── Data listing ──
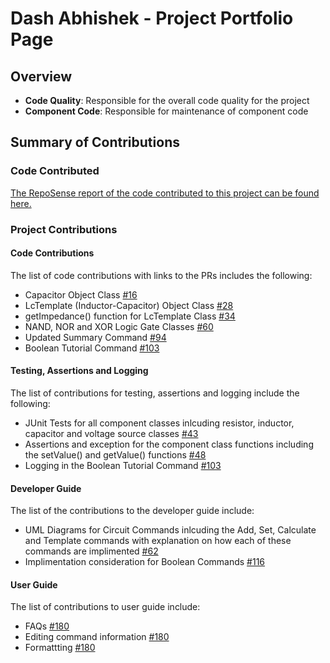 # Dash Abhishek - Project Portfolio Page

## Overview
* **Code Quality**: Responsible for the overall code quality for the project 
* **Component Code**: Responsible for maintenance of component code

## Summary of Contributions

### Code Contributed

[The RepoSense report of the code contributed to this project can be found here.](https://nus-cs2113-ay2021s1.github.io/tp-dashboard/#search=&sort=groupTitle&sortWithin=title&since=2020-09-27&timeframe=commit&mergegroup=&groupSelect=groupByRepos&breakdown=false&tabOpen=true&tabType=authorship&zFR=false&tabAuthor=oasisbeatle&tabRepo=AY2021S1-CS2113T-W13-3%2Ftp%5Bmaster%5D&authorshipIsMergeGroup=false&authorshipFileTypes=docs~functional-code~test-code~other)

### Project Contributions

#### Code Contributions

The list of code contributions with links to the PRs includes the following:

* Capacitor Object Class [#16](https://github.com/AY2021S1-CS2113T-W13-3/tp/pull/16)
* LcTemplate (Inductor-Capacitor) Object Class [#28](https://github.com/AY2021S1-CS2113T-W13-3/tp/pull/28)
* getImpedance() function for LcTemplate Class [#34](https://github.com/AY2021S1-CS2113T-W13-3/tp/pull/34)
* NAND, NOR and XOR Logic Gate Classes [#60](https://github.com/AY2021S1-CS2113T-W13-3/tp/pull/60)
* Updated Summary Command [#94](https://github.com/AY2021S1-CS2113T-W13-3/tp/pull/94)
* Boolean Tutorial Command [#103](https://github.com/AY2021S1-CS2113T-W13-3/tp/pull/103)

#### Testing, Assertions and Logging 

The list of contributions for testing, assertions and logging include the following:

* JUnit Tests for all component classes inlcuding resistor, inductor, capacitor and voltage source classes [#43](https://github.com/AY2021S1-CS2113T-W13-3/tp/pull/43)
* Assertions and exception for the component class functions including the setValue() and getValue() functions [#48](https://github.com/AY2021S1-CS2113T-W13-3/tp/pull/48)
* Logging in the Boolean Tutorial Command [#103](https://github.com/AY2021S1-CS2113T-W13-3/tp/pull/103)

#### Developer Guide

The list of the contributions to the developer guide include:

 * UML Diagrams for Circuit Commands inlcuding the Add, Set, Calculate and Template commands with explanation on how each of these commands are implimented [#62](https://github.com/AY2021S1-CS2113T-W13-3/tp/pull/62)
 * Implimentation consideration for Boolean Commands [#116](https://github.com/AY2021S1-CS2113T-W13-3/tp/pull/116) 
 

#### User Guide

The list of contributions to user guide include:
* FAQs [#180](https://github.com/AY2021S1-CS2113T-W13-3/tp/pull/180) 
* Editing command information [#180](https://github.com/AY2021S1-CS2113T-W13-3/tp/pull/180) 
* Formattting [#180](https://github.com/AY2021S1-CS2113T-W13-3/tp/pull/180) 

<div style="page-break-after: always;"></div>
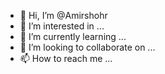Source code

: - 👋 Hi, I’m @Amirshohr
- 👀 I’m interested in ...
- 🌱 I’m currently learning ...
- 💞️ I’m looking to collaborate on ...
- 📫 How to reach me ...

<!---
Amirshohr/Amirshohr is a ✨ special ✨ repository because its `README.md` (this file) appears on your GitHub profile.
You can click the Preview link to take a look at your changes.
--->
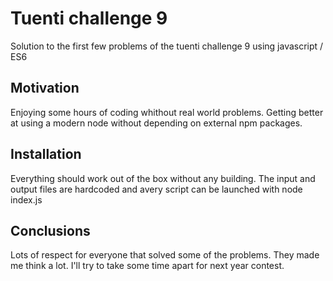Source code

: #  Tuenti challenge 9

Solution to the first few problems of the tuenti challenge 9 using javascript / ES6

## Motivation

Enjoying some hours of coding whithout real world problems. Getting better at using a modern node without depending on external npm packages. 

## Installation

Everything should work out of the box without any building. The input and output files are hardcoded and avery script can be launched with node index.js

## Conclusions

Lots of respect for everyone that solved some of the problems. They made me think a lot. I'll try to take some time apart for next year contest.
───
**Goal of the exercise:** Among the lines of the records, copy out each one that contains the word "following".

**Response area:**
The list of code contributions with links to the PRs includes the following:
The list of contributions for testing, assertions and logging include the following:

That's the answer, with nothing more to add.